Overall, the financial health of this individual appears to be concerning, and it may not be advisable to award a business loan at this time.
Test 2
customer_question = """
What 5 questions you would ask the individual to determine whether they can get bank loan?
"""
file_path = "loan_officer_assistant/statement4.pdf"
result = loan_assistant(file_path, customer_question)
Result
# Agent: Loan Officer Assistant
## Task:
What 5 questions you would ask the individual to determine whether they can get bank loan?
# Agent: Loan Officer Assistant
## Final Answer:
To determine whether an individual can get a bank loan, I would ask the following five questions:
1. **What is your current employment status and income level?** Understanding the individual's job stability and income is crucial for assessing their ability to repay the loan.

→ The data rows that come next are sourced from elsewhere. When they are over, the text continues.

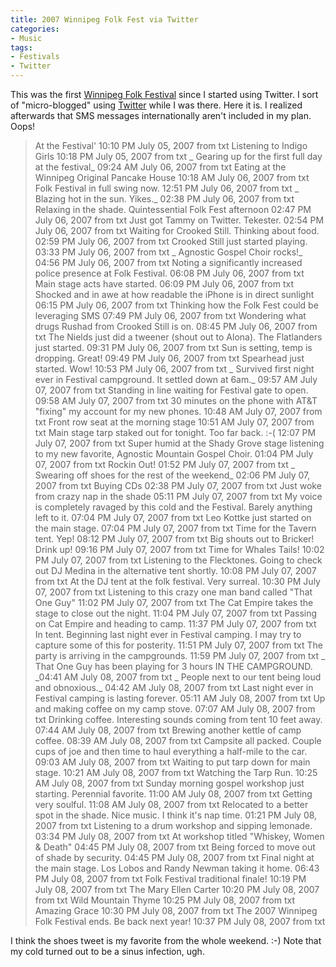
 ```yaml
---
title: 2007 Winnipeg Folk Fest via Twitter
categories:
- Music
tags:
- Festivals
- Twitter
---
```


This was the first [Winnipeg Folk Festival](http://www.winnipegfolkfestival.ca/) since I started using Twitter. I sort of "micro-blogged" using [Twitter](http://twitter.com/) while I was there. Here it is. I realized afterwards that SMS messages internationally aren't included in my plan. Oops!


<blockquote>
At the Festival' 10:10 PM July 05, 2007 from txt
Listening to Indigo Girls 10:18 PM July 05, 2007 from txt
_ Gearing up for the first full day at the festival_ 09:24 AM July 06, 2007 from txt
Eating at the Winnipeg Original Pancake House 10:18 AM July 06, 2007 from txt
Folk Festival in full swing now. 12:51 PM July 06, 2007 from txt
_ Blazing hot in the sun. Yikes._ 02:38 PM July 06, 2007 from txt
Relaxing in the shade. Quintessential Folk Fest afternoon 02:47 PM July 06, 2007 from txt
Just got Tammy on Twitter. Tekester. 02:54 PM July 06, 2007 from txt
Waiting for Crooked Still. Thinking about food. 02:59 PM July 06, 2007 from txt
Crooked Still just started playing. 03:33 PM July 06, 2007 from txt
_ Agnostic Gospel Choir rocks!_ 04:56 PM July 06, 2007 from txt
Noting a significantly increased police presence at Folk Festival. 06:08 PM July 06, 2007 from txt
Main stage acts have started. 06:09 PM July 06, 2007 from txt
Shocked and in awe at how readable the iPhone is in direct sunlight 06:15 PM July 06, 2007 from txt
Thinking how the Folk Fest could be leveraging SMS 07:49 PM July 06, 2007 from txt
Wondering what drugs Rushad from Crooked Still is on. 08:45 PM July 06, 2007 from txt
The Nields just did a tweener (shout out to Alona). The Flatlanders just started. 09:31 PM July 06, 2007 from txt
Sun is setting, temp is dropping. Great! 09:49 PM July 06, 2007 from txt
Spearhead just started. Wow! 10:53 PM July 06, 2007 from txt
_ Survived first night ever in Festival campground. It settled down at 6am._ 09:57 AM July 07, 2007 from txt
Standing in line waiting for Festival gate to open. 09:58 AM July 07, 2007 from txt
30 minutes on the phone with AT&T "fixing" my account for my new phones. 10:48 AM July 07, 2007 from txt
Front row seat at the morning stage 10:51 AM July 07, 2007 from txt
Main stage tarp staked out for tonight. Too far back. :-( 12:07 PM July 07, 2007 from txt
Super humid at the Shady Grove stage listening to my new favorite, Agnostic Mountain Gospel Choir. 01:04 PM July 07, 2007 from txt
Rockin Out! 01:52 PM July 07, 2007 from txt
_ Swearing off shoes for the rest of the weekend_ 02:06 PM July 07, 2007 from txt
Buying CDs 02:38 PM July 07, 2007 from txt
Just woke from crazy nap in the shade 05:11 PM July 07, 2007 from txt
My voice is completely ravaged by this cold and the Festival. Barely anything left to it. 07:04 PM July 07, 2007 from txt
Leo Kottke just started on the main stage. 07:04 PM July 07, 2007 from txt
Time for the Tavern tent. Yep! 08:12 PM July 07, 2007 from txt
Big shouts out to Bricker! Drink up! 09:16 PM July 07, 2007 from txt
Time for Whales Tails! 10:02 PM July 07, 2007 from txt
Listening to the Flecktones. Going to check out DJ Medina in the alternative tent shortly. 10:08 PM July 07, 2007 from txt
At the DJ tent at the folk festival. Very surreal. 10:30 PM July 07, 2007 from txt
Listening to this crazy one man band called "That One Guy" 11:02 PM July 07, 2007 from txt
The Cat Empire takes the stage to close out the night. 11:04 PM July 07, 2007 from txt
Passing on Cat Empire and heading to camp. 11:37 PM July 07, 2007 from txt
In tent. Beginning last night ever in Festival camping. I may try to capture some of this for posterity. 11:51 PM July 07, 2007 from txt
The party is arriving in the campgrounds. 11:59 PM July 07, 2007 from txt
_ That One Guy has been playing for 3 hours IN THE CAMPGROUND. _04:41 AM July 08, 2007 from txt
_ People next to our tent being loud and obnoxious._ 04:42 AM July 08, 2007 from txt
Last night ever in Festival camping is lasting forever. 05:11 AM July 08, 2007 from txt
Up and making coffee on my camp stove. 07:07 AM July 08, 2007 from txt
Drinking coffee. Interesting sounds coming from tent 10 feet away. 07:44 AM July 08, 2007 from txt
Brewing another kettle of camp coffee. 08:39 AM July 08, 2007 from txt
Campsite all packed. Couple cups of joe and then time to haul everything a half-mile to the car. 09:03 AM July 08, 2007 from txt
Waiting to put tarp down for main stage. 10:21 AM July 08, 2007 from txt
Watching the Tarp Run. 10:25 AM July 08, 2007 from txt
Sunday morning gospel workshop just starting. Perennial favorite. 11:00 AM July 08, 2007 from txt
Getting very soulful. 11:08 AM July 08, 2007 from txt
Relocated to a better spot in the shade. Nice music. I think it's nap time. 01:21 PM July 08, 2007 from txt
Listening to a drum workshop and sipping lemonade. 03:34 PM July 08, 2007 from txt
At workshop titled "Whiskey, Women & Death" 04:45 PM July 08, 2007 from txt
Being forced to move out of shade by security.   04:45 PM July 08, 2007  from txt
Final night at the main stage. Los Lobos and Randy Newman taking it home. 06:43 PM July 08, 2007 from txt
Folk Festival traditional finale! 10:19 PM July 08, 2007 from txt
The Mary Ellen Carter 10:20 PM July 08, 2007 from txt
Wild Mountain Thyme 10:25 PM July 08, 2007 from txt
Amazing Grace 10:30 PM July 08, 2007 from txt
The 2007 Winnipeg Folk Festival ends. Be back next year! 10:37 PM July 08, 2007  from txt
</blockquote>

I think the shoes tweet is my favorite from the whole weekend. :-) Note that my cold turned out to be a sinus infection, ugh.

2. **Do you have any existing debts or financial obligations?** This includes credit card debt, personal loans, or any other liabilities that could affect their debt-to-income ratio.
3. **What is your credit score?** A credit score provides insight into the individual's creditworthiness and their history of managing debt.
4. **How much do you intend to borrow, and what will the loan be used for?** Knowing the loan amount and its purpose helps in evaluating the risk and the individual's financial planning.
5. **Do you have any assets or savings that could be used as collateral?** This can provide additional security for the loan and may influence the bank's decision.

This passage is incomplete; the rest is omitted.